The pertussis vaccine was developed in 1926, but according to the US CDC, there are currently 24.1 million patients worldwide and 160,000 people die each year.
According to Harvard data, for whooping cough (transmitted by air and drops), 92-94 percent of the population needs to be immune to protect the rest.
Mumps is also a very old disease, first reported in the fifth century, and the death rate per 10,000 population is between 1.6 and 3.8 percent due to complications caused by inflammation of the brain.
Harvard data show that mumps, which is transmitted through air and droplets, requires 75 to 86 percent of the population to be immune, and the vaccine was developed in 1967.
In developed countries, the death rate from rubella virus (airborne and droplet transmission) is between 0.05 and 0.1 percent per 1,000 cases, significantly lower than in third world countries, where the death rate is between three and six percent.
The virus was registered in 1815, the vaccine was made in 1967, and it is estimated that between 83 and 85 percent of immunity creates collective immunity, according to Harvard data.
SARS was discovered in 2002 in China and was active until 2004 and is transmitted through air and droplets.
The WHO estimates that the death rate was around 11% when the epidemic ended, affecting four other countries besides China.
8,098 people became infected and 774 died when the WHO declared an end to the epidemic in July 2003, although there were several cases in the following years.
The vaccine does not yet exist, although the virus has mysteriously disappeared so far.
For SARS (airborne and airborne transmission) it is estimated that between 50 and 80 per cent of the population need to be immune to stop the spread.
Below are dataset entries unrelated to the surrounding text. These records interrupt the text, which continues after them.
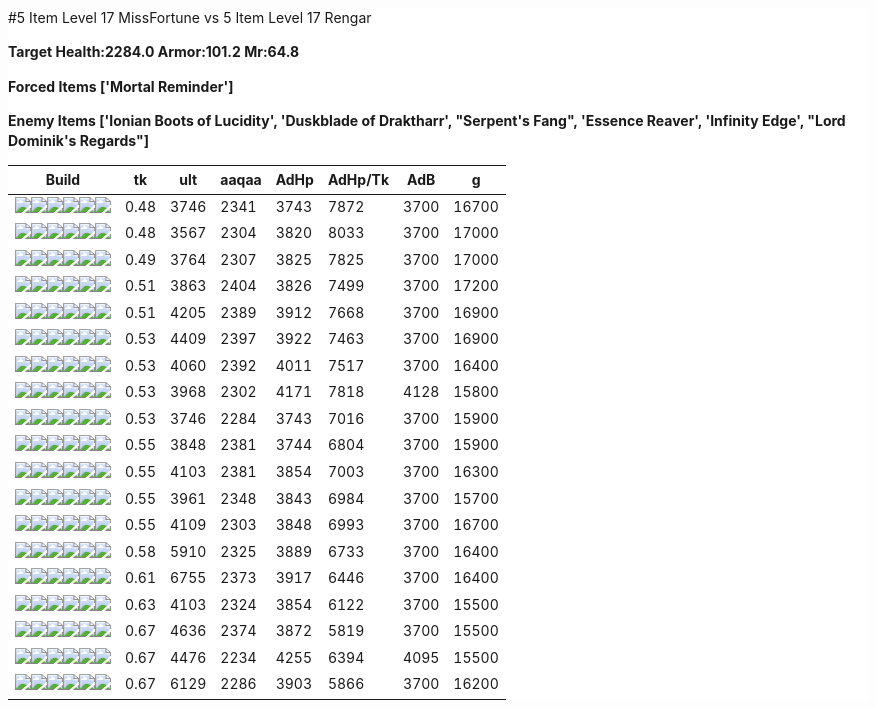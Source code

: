 




































#5 Item Level 17 MissFortune vs 5 Item Level 17 Rengar

**Target Health:2284.0 Armor:101.2 Mr:64.8**


**Forced Items ['Mortal Reminder']**


**Enemy Items ['Ionian Boots of Lucidity', 'Duskblade of Draktharr', "Serpent's Fang", 'Essence Reaver', 'Infinity Edge', "Lord Dominik's Regards"]**




Build | tk | ult | aaqaa | AdHp | AdHp/Tk | AdB | g
-|-|-|-|-|-|-|-
![](/item/6671.png)![](/item/3091.png)![](/item/3033.png)![](/item/3085.png)![](/item/3087.png)![](/item/1038.png)|0.48|3746|2341|3743|7872|3700|16700
![](/item/6671.png)![](/item/3091.png)![](/item/3033.png)![](/item/3085.png)![](/item/3153.png)![](/item/1038.png)|0.48|3567|2304|3820|8033|3700|17000
![](/item/6671.png)![](/item/3091.png)![](/item/3033.png)![](/item/3046.png)![](/item/3153.png)![](/item/1038.png)|0.49|3764|2307|3825|7825|3700|17000
![](/item/6671.png)![](/item/3091.png)![](/item/3033.png)![](/item/3094.png)![](/item/3153.png)![](/item/1038.png)|0.51|3863|2404|3826|7499|3700|17200
![](/item/6671.png)![](/item/3091.png)![](/item/3033.png)![](/item/3072.png)![](/item/3085.png)![](/item/1038.png)|0.51|4205|2389|3912|7668|3700|16900
![](/item/6671.png)![](/item/3091.png)![](/item/3033.png)![](/item/3046.png)![](/item/3072.png)![](/item/1038.png)|0.53|4409|2397|3922|7463|3700|16900
![](/item/6671.png)![](/item/3091.png)![](/item/3033.png)![](/item/3072.png)![](/item/3153.png)![](/item/1001.png)|0.53|4060|2392|4011|7517|3700|16400
![](/item/6671.png)![](/item/3091.png)![](/item/3033.png)![](/item/3087.png)![](/item/3814.png)![](/item/1001.png)|0.53|3968|2302|4171|7818|4128|15800
![](/item/6671.png)![](/item/3091.png)![](/item/3033.png)![](/item/3087.png)![](/item/3139.png)![](/item/1001.png)|0.53|3746|2284|3743|7016|3700|15900
![](/item/6671.png)![](/item/3095.png)![](/item/3091.png)![](/item/3033.png)![](/item/3139.png)![](/item/1001.png)|0.55|3848|2381|3744|6804|3700|15900
![](/item/6671.png)![](/item/3095.png)![](/item/3085.png)![](/item/3033.png)![](/item/3156.png)![](/item/1038.png)|0.55|4103|2381|3854|7003|3700|16300
![](/item/6671.png)![](/item/3095.png)![](/item/3091.png)![](/item/3033.png)![](/item/3156.png)![](/item/1001.png)|0.55|3961|2348|3843|6984|3700|15700
![](/item/6671.png)![](/item/3091.png)![](/item/3033.png)![](/item/3094.png)![](/item/3156.png)![](/item/1038.png)|0.55|4109|2303|3848|6993|3700|16700
![](/item/3156.png)![](/item/3142.png)![](/item/3091.png)![](/item/3033.png)![](/item/3095.png)![](/item/1038.png)|0.58|5910|2325|3889|6733|3700|16400
![](/item/3156.png)![](/item/3142.png)![](/item/3033.png)![](/item/6676.png)![](/item/3091.png)![](/item/1038.png)|0.61|6755|2373|3917|6446|3700|16400
![](/item/6671.png)![](/item/3156.png)![](/item/3139.png)![](/item/3095.png)![](/item/3033.png)![](/item/1001.png)|0.63|4103|2324|3854|6122|3700|15500
![](/item/6671.png)![](/item/6676.png)![](/item/3156.png)![](/item/3139.png)![](/item/3033.png)![](/item/1001.png)|0.67|4636|2374|3872|5819|3700|15500
![](/item/6671.png)![](/item/6676.png)![](/item/3156.png)![](/item/6035.png)![](/item/3033.png)![](/item/1001.png)|0.67|4476|2234|4255|6394|4095|15500
![](/item/3156.png)![](/item/3142.png)![](/item/3095.png)![](/item/3033.png)![](/item/3139.png)![](/item/1038.png)|0.67|6129|2286|3903|5866|3700|16200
As for Ebola (body fluids), which is the most dangerous of these viruses, the mortality rate is about 50 percent.
The first case was reported in the Congo in 1976, and it is estimated that over 80 percent of people need to be vaccinated to get immunity in a herd, however, that number is uncertain because it is not certain how long it can protect against Ebola. The US Food and Drug Administration (FDA) has approved the first vaccine in 2019.
In addition to Ebola, a great threat to humanity is the “cousin” Covid-19 – MERS.
MERS belongs to the group of coronaviruses, and the first case was registered in 2012 in Eden, Saudi Arabia, and the mortality rate was between 34 and 35 percent by January 2020, according to the WHO.
There were 858 deaths out of 2,519, and MERS is also called humpback camel disease, which transmitted the virus to humans.
It is still not entirely certain whether it is transmitted only by drops or there are other modes of transmission from person to person.
When it comes to covidium 19, one of the coronavirus viruses that is transmitted through the air and droplets, scientists still can not agree on the percentage of immunity necessary for the immunity of the herd, especially because it is a virus that returns after a few months and is still unknown to him.
So far, more than 1.5 million people have died from Covida 19, nearly 70 million cases have been infected worldwide, and in order to stop the spread, and scientists have not yet agreed, between 60 and 80 percent of people need immunity.
Collective immunity or “herd immunity” develops when most individuals in a community develop immunity to a disease that prevents the transmission of the disease, so that the whole community is protected, not just those who are immune to a particular disease.
In order to develop collective immunity, it is first necessary to spread the infection, to vaccinate people, so that there are different percentages of different diseases that need to occur in order to develop “herd immunity”.